Far from being a land apart, the Pyrenees belong very firmly to the histories of the two great states on either side of them, and also to the stream of European and world history. Evidence of these interactions can be found all over the mountains: in ancient images painted on cave walls; in cemeteries containing medieval pilgrims along the Santiago de Compostela pilgrimage route; in inscriptions written on tombstones in remote mountain villages; in festivals where villagers dress up as bears and virgins; in the delicate stone carving of two angels carrying the Greek letters for the first two letters of Jesus’s name on a twelfth-century Romanesque church built by the people of Assouste for the Santiago de Compostela pilgrimage; in the Royalist fleur-de-lys inscribed in lintels that were hammered flat after the Revolution; in the Vive followed by householders’ names in Bearnese villages of the sixteenth and eighteenth centuries; in the bizarre sculptures of a man exposing his penis and a woman lifting her skirts that can be found in a church in a village in the Vallée d’Ossau; in abandoned railway lines in the high mountains; in shepherds’ huts and remote hermitages; in commemorative plaques, monuments, and “landscapes of memory” that recall dangerous wartime crossings, flights to freedom, battles, wars, and legendary generals.

It is difficult to think of any mountain range in the world that is so steeped in the past and has been visited so often by the currents of world history.

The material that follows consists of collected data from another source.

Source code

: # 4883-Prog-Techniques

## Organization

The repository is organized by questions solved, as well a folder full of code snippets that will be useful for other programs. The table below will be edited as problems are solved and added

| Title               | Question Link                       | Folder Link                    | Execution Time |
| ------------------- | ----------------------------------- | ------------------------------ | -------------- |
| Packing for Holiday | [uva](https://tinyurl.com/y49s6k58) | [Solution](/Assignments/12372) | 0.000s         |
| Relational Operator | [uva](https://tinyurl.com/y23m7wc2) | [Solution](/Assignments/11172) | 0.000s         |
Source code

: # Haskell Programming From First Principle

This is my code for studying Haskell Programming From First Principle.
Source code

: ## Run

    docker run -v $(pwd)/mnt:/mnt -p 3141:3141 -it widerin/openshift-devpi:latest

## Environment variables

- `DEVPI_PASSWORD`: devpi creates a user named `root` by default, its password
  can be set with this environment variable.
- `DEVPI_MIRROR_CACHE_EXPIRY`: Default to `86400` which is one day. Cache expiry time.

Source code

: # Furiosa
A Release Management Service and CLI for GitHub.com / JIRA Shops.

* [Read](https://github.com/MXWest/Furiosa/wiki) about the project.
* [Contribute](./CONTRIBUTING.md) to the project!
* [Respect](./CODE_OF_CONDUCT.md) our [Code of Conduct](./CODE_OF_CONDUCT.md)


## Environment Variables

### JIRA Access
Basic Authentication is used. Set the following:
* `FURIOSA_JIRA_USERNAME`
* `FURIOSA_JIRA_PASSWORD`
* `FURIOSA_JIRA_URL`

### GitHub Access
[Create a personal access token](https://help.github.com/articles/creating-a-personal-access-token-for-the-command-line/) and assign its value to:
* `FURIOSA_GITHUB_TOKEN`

Far from being a land apart, the Pyrenees are a mirror of our world, with all its follies, tragedies, cruelties, and absurdities. The history of the Pyrenees is also a case study in the imaginative creation of a landscape and the different ways in which human beings have projected their fears, desires, and cultural assumptions onto the natural world—and onto mountain landscapes in particular. Artists, poets, and writers have all responded to the peculiarities of the Pyrenean landscape. Some came to the mountains to sculpt and paint and have left their mark on the landscape in the form of carvings, paintings, frescos, and churches of exquisite beauty. Others brought back images and descriptions to the outside world, which became part of the imaginative reinvention of the Pyrenees from the eighteenth century onward.

In the same period scientists, climbers, and explorers began to penetrate the Pyrenees. Their journeys and explorations broke down the myths, fables, and ignorance that had surrounded the mountains for centuries, and their writings also became part of the “discovery” of the Pyrenees by the modern world. Tourists and travelers; Picasso and Charles Rennie Mackintosh; Leon Trotsky and Rudyard Kipling; visitors to Pyrenean spa towns; Catalan nationalist poets and hikers; French cyclists on the Tour de France; esoteric Nazi researchers in search of the lost treasures of the Cathars; smugglers and shepherds—all these visitors have left the footprints that this book will now follow.